## [Task statement]
Please restate exactly what appears in the records below from the first line to the line where "Presently for virtual" is, that line included.
*** Opening Material for the task ***
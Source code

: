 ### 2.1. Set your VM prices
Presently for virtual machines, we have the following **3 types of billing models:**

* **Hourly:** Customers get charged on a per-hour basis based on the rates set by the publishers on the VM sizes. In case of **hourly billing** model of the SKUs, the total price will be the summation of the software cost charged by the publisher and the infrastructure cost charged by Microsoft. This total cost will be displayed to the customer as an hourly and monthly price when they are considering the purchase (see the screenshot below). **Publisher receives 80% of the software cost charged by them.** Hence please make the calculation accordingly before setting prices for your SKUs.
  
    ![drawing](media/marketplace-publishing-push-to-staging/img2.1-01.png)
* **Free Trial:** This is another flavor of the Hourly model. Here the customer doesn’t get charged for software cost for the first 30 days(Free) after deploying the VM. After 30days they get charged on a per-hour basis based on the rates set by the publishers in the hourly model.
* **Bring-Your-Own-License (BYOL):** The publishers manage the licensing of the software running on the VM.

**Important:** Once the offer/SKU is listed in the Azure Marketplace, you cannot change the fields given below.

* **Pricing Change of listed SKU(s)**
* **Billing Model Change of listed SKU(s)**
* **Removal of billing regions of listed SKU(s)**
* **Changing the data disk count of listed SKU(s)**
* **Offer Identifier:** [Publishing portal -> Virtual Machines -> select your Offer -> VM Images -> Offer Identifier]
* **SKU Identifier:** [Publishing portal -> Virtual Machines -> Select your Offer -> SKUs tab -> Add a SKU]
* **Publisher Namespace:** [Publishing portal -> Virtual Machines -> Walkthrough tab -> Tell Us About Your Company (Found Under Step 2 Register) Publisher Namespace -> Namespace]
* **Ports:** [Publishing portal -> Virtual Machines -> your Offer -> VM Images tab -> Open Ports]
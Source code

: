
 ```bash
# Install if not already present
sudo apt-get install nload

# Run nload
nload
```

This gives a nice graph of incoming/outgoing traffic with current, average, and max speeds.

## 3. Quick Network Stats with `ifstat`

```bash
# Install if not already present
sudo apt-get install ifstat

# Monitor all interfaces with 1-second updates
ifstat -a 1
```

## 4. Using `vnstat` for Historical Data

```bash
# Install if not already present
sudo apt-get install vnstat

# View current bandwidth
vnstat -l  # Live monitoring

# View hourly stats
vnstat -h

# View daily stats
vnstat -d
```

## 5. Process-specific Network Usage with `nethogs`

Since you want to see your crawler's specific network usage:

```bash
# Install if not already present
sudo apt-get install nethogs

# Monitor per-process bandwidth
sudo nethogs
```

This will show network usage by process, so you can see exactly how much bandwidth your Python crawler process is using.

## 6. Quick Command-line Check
*** Closing Material for the task ***
## [Answer space]
Source code

: ### 2.1. Set your VM prices
Presently for virtual machines, we have the following **3 types of billing models:**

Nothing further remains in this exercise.